Protegia-se agora. E a distância não era só proteção, era já desinteresse e aceitação. Esta diferença processual demorou ela cinquenta anos para chegar, cinquenta anos para desistir de mudar o que só poderia ser mudado por cada um. Mas que eram cinquenta anos medidos a pulso aqui neste planeta, neste espaço exíguo onde se movimentara, sempre de peito aberto e transbordante por amor ao próximo? Era meio centenário, mas mais do que isso, era toda a sua vida de expectativas em chegar a um resultado diferente, sem ter alterado a forma de o fazer. Sempre doando o que era mais bonito de si, a sua vitalidade, a sua entrega e a sua humanidade.

Deus havia garantido a intervenção e o seu dedo iria pesar as almas de todos os que haviam desferido todo o tipo de golpes. A estrutura que eles haviam querido incinerar era agora incinerada pela dimensão superior, mas com requintes de inesperado e dessa estrutura que ela já não queria preservar, iam parir-se todas as mentiras, todas as inverdades, todos os atos mesquinhos, tão apropriados dos que sugam a vitalidade alheia com propósitos escusos e sempre encontram no outro uma espécie de escada de oportunismo e de má-fé para se perpetuarem. 
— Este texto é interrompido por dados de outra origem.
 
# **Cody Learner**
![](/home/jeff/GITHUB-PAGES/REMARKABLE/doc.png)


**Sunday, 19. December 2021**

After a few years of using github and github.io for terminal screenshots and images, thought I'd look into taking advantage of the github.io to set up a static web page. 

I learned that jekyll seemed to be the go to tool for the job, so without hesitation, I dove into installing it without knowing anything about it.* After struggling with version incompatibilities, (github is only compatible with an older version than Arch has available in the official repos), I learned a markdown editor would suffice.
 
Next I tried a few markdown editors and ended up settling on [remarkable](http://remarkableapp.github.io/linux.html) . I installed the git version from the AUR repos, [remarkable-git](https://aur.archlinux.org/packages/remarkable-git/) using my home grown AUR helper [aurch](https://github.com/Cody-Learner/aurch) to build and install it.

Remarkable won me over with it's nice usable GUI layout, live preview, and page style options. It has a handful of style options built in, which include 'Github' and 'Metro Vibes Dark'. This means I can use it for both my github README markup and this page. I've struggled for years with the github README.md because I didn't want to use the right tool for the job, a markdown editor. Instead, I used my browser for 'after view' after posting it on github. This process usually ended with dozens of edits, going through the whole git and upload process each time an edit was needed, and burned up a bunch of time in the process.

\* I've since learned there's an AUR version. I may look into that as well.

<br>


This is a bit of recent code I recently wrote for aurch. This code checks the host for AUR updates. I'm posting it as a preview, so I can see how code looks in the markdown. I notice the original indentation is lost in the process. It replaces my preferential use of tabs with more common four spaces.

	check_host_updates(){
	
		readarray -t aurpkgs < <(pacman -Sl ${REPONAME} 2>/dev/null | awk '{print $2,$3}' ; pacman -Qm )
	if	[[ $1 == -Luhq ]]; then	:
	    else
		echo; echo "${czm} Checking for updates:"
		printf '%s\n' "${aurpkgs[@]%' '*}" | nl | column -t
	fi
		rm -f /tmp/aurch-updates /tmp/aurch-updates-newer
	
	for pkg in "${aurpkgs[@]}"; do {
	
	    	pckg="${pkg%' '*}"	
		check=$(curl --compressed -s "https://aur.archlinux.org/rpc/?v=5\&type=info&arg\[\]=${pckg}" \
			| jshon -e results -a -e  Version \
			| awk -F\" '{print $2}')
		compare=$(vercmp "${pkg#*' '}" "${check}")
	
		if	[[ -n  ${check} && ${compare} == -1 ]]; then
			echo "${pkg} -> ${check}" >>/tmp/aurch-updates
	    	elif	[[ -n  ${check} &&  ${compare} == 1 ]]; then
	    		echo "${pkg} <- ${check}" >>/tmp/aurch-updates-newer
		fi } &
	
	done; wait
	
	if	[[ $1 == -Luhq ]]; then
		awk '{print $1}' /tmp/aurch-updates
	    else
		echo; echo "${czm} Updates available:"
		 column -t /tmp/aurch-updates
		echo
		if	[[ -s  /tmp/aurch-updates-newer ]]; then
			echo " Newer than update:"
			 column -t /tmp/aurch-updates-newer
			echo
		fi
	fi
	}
O tempo disso acontecia agora. Que para a fonte, cinquenta anos de entrega e amor à causa de melhorar os semelhantes era um sopro e que ele viria agora, de rompante para todos os que participavam conscientes ou inconscientes nesse processo de roubar a luz a uma tocha verdadeiramente humana. Era tempo de justiça e de colheita. A ceifa era urgente e necessária para o bem e preservação dos que traziam continuadamente o amor, como água, aos desertos inóspitos e desvirtuados da terra. Dos que nunca desistindo dessa missão, estavam continuadamente a ser alvos de ataque. Esta ceifa para o Todo chegara com a Torre e com o alvo de proteger os trabalhadores da luz.

Bem vistas as coisas, cada um na sua pele (de lobo ou de cordeiro), e aos olhos do divino, os princípios básicos do bem do todo estavam a ser invertidos há muito na desumanidade global. Numa escalada desenfreada da obtenção e da subvenção dos valores. Não era só danificando os que trabalhavam para iluminar o todo, era ainda na tentativa de apagarem a luz interna dos que traziam na testa o sacrifício em prole do todo. 

Não era só no propósito de não fazer o mal, mas nunca deixar de fazer o bem, sem olhar a quem. E sobretudo aos que nos queriam mal. Esses eram os mais precisados de luz. Mas de uma outra forma. Não acedendo mais à minha energia. E o corte havia sido feito. Era, então, tempo, de se iniciar a ceifa e distanciar o coração dessa pesagem de almas que, de inglório já nem o nome de cada um restava. Uma massa disforme, densa, concreta e nauseabunda. A ceifa iniciava. E eu só tinha que aceitar a equação de Deus. Ele é o meu Mestre, o meu apascentador e a minha consciência. E foi com os olhos D'Ele que vim a este mundo! Não foi este o resultado pelo qual lutei cinquenta e cinco anos. Nem foi a vontade de Deus. Foi escolha vossa!

-Pai, faz o que só tu sabes fazer! As nossas vestes de cristo já foram incineradas! Que a tua vontade se cumpra!